A test for BSE would provide enormous benefits both for farmers and doctors concerned about the spread of new variant CJD in the human population. Dr Narang has repeatedly claimed that he has developed an accurate diagnostic but had been prevented from validating it by government officials.

"I already had a diagnostic test for BSE which I had developed for [sheep] scrapie in 1985 and 1986 and published in 1987," Dr Narang told the inquiry into BSE.

If the test has been developed early in the BSE epidemic, diseased animals could have been eliminated from the human food chain, Dr Narang said.

Dr Narang has already received tens of thousand of pounds of public money to develop another version of his BSE test, with the help of scientists at the London Hospital - but this ended in failure, as well.

Dr Narang was suspended from this post as a clinical microbiologist at the Public Health Service Laboratory in Newcastle upon Tyne because of allegations of misconduct. He was later made redundant.

Narang's

Claims

1 That he discovered an unusual form of CJD at the end of the 1980s which he believed was caused by BSE. In fact, the new variant form of CJD was only discovered at the end of 1995 and confirmed as totally new in 1996. Its links with BSE were only established after experiments on mice were published in 1998.

2 He claimed in 1997 he could prove that chickens can be infected with BSE, although he insisted on keeping the carcasses of the hens to himself until he could finish his research. No published research has ever established that chickens can be infected with BSE.

3 In 1996 Dr Narang cast doubt on tests that were supposed to give milk a clean bill of health for being BSE-free. However, there is no direct evidence that milk can pass on the BSE agent.

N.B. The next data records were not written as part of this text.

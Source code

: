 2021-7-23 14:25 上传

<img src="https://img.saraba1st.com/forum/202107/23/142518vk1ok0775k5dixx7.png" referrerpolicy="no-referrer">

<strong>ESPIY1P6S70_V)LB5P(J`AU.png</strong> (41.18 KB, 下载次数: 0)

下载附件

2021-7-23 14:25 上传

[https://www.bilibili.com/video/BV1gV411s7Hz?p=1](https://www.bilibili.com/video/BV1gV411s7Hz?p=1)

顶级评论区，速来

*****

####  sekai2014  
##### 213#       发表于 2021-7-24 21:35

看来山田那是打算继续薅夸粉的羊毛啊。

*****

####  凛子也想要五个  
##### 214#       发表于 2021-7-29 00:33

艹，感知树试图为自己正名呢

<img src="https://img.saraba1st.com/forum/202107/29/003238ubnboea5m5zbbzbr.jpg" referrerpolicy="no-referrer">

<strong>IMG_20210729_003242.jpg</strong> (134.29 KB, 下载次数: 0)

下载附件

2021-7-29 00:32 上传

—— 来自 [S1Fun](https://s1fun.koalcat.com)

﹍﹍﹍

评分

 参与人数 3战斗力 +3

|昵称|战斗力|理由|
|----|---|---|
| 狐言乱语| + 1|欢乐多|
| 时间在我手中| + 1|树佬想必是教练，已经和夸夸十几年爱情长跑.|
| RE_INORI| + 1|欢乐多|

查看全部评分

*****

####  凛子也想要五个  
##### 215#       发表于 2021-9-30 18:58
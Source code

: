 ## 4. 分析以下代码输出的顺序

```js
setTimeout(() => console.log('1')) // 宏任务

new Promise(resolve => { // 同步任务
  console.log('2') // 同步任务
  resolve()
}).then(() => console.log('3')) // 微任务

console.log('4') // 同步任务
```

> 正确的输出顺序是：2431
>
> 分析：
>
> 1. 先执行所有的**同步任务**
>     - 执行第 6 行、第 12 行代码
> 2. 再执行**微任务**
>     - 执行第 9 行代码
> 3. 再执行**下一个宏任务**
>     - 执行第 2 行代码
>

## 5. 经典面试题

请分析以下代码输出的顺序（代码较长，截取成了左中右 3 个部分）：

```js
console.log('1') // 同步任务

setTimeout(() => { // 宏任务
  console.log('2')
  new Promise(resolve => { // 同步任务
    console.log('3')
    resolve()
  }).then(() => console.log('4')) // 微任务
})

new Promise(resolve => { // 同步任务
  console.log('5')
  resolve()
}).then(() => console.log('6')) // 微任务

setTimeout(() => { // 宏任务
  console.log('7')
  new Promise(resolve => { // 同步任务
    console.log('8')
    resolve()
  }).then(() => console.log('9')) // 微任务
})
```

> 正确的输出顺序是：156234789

4 Dr Narang claims that BSE is caused by a new type of virus containing genetic material known as nucleic acid. He claims to have identified the nucleic acid but most other scientists believe that a virus is not the cause of BSE. As yet, his results have not been replicated.

5 Blood transfusions can transmit CJD and the human form of BSE. No evidence that they can has emerged but government advisers have taken precautions against it being passed on in white blood cells.